BEGIN
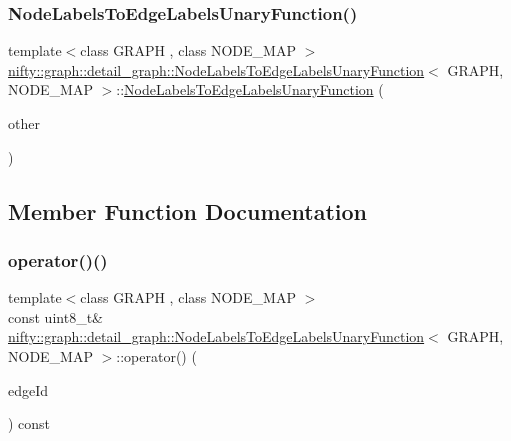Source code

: \subsubsection{\texorpdfstring{Node\+Labels\+To\+Edge\+Labels\+Unary\+Function()}{NodeLabelsToEdgeLabelsUnaryFunction()}\hspace{0.1cm}{\footnotesize\ttfamily [2/2]}}
{\footnotesize\ttfamily template$<$class G\+R\+A\+PH , class N\+O\+D\+E\+\_\+\+M\+AP $>$ \\
\hyperlink{classnifty_1_1graph_1_1detail__graph_1_1NodeLabelsToEdgeLabelsUnaryFunction}{nifty\+::graph\+::detail\+\_\+graph\+::\+Node\+Labels\+To\+Edge\+Labels\+Unary\+Function}$<$ G\+R\+A\+PH, N\+O\+D\+E\+\_\+\+M\+AP $>$\+::\hyperlink{classnifty_1_1graph_1_1detail__graph_1_1NodeLabelsToEdgeLabelsUnaryFunction}{Node\+Labels\+To\+Edge\+Labels\+Unary\+Function} (\begin{DoxyParamCaption}\item[{const \hyperlink{classnifty_1_1graph_1_1detail__graph_1_1NodeLabelsToEdgeLabelsUnaryFunction}{Node\+Labels\+To\+Edge\+Labels\+Unary\+Function}$<$ G\+R\+A\+PH, N\+O\+D\+E\+\_\+\+M\+AP $>$ \&}]{other }\end{DoxyParamCaption})\hspace{0.3cm}{\ttfamily [inline]}}



\subsection{Member Function Documentation}
\mbox{\label{classnifty_1_1graph_1_1detail__graph_1_1NodeLabelsToEdgeLabelsUnaryFunction_a0e986e012abec9583a858ac3d3c882d7}} 
\subsubsection{\texorpdfstring{operator()()}{operator()()}}
{\footnotesize\ttfamily template$<$class G\+R\+A\+PH , class N\+O\+D\+E\+\_\+\+M\+AP $>$ \\
const uint8\+\_\+t\& \hyperlink{classnifty_1_1graph_1_1detail__graph_1_1NodeLabelsToEdgeLabelsUnaryFunction}{nifty\+::graph\+::detail\+\_\+graph\+::\+Node\+Labels\+To\+Edge\+Labels\+Unary\+Function}$<$ G\+R\+A\+PH, N\+O\+D\+E\+\_\+\+M\+AP $>$\+::operator() (\begin{DoxyParamCaption}\item[{const int64\+\_\+t}]{edge\+Id }\end{DoxyParamCaption}) const\hspace{0.3cm}{\ttfamily [inline]}}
END
▸ Problem to work on:
Word for word, set down each record shown above, omitting the pictures.

▸ Answer to the problem:
Source code

: \subsubsection{\texorpdfstring{Node\+Labels\+To\+Edge\+Labels\+Unary\+Function()}{NodeLabelsToEdgeLabelsUnaryFunction()}\hspace{0.1cm}{\footnotesize\ttfamily [2/2]}}
{\footnotesize\ttfamily template$<$class G\+R\+A\+PH , class N\+O\+D\+E\+\_\+\+M\+AP $>$ \\
\hyperlink{classnifty_1_1graph_1_1detail__graph_1_1NodeLabelsToEdgeLabelsUnaryFunction}{nifty\+::graph\+::detail\+\_\+graph\+::\+Node\+Labels\+To\+Edge\+Labels\+Unary\+Function}$<$ G\+R\+A\+PH, N\+O\+D\+E\+\_\+\+M\+AP $>$\+::\hyperlink{classnifty_1_1graph_1_1detail__graph_1_1NodeLabelsToEdgeLabelsUnaryFunction}{Node\+Labels\+To\+Edge\+Labels\+Unary\+Function} (\begin{DoxyParamCaption}\item[{const \hyperlink{classnifty_1_1graph_1_1detail__graph_1_1NodeLabelsToEdgeLabelsUnaryFunction}{Node\+Labels\+To\+Edge\+Labels\+Unary\+Function}$<$ G\+R\+A\+PH, N\+O\+D\+E\+\_\+\+M\+AP $>$ \&}]{other }\end{DoxyParamCaption})\hspace{0.3cm}{\ttfamily [inline]}}



\subsection{Member Function Documentation}
\mbox{\label{classnifty_1_1graph_1_1detail__graph_1_1NodeLabelsToEdgeLabelsUnaryFunction_a0e986e012abec9583a858ac3d3c882d7}} 
\subsubsection{\texorpdfstring{operator()()}{operator()()}}
{\footnotesize\ttfamily template$<$class G\+R\+A\+PH , class N\+O\+D\+E\+\_\+\+M\+AP $>$ \\
const uint8\+\_\+t\& \hyperlink{classnifty_1_1graph_1_1detail__graph_1_1NodeLabelsToEdgeLabelsUnaryFunction}{nifty\+::graph\+::detail\+\_\+graph\+::\+Node\+Labels\+To\+Edge\+Labels\+Unary\+Function}$<$ G\+R\+A\+PH, N\+O\+D\+E\+\_\+\+M\+AP $>$\+::operator() (\begin{DoxyParamCaption}\item[{const int64\+\_\+t}]{edge\+Id }\end{DoxyParamCaption}) const\hspace{0.3cm}{\ttfamily [inline]}}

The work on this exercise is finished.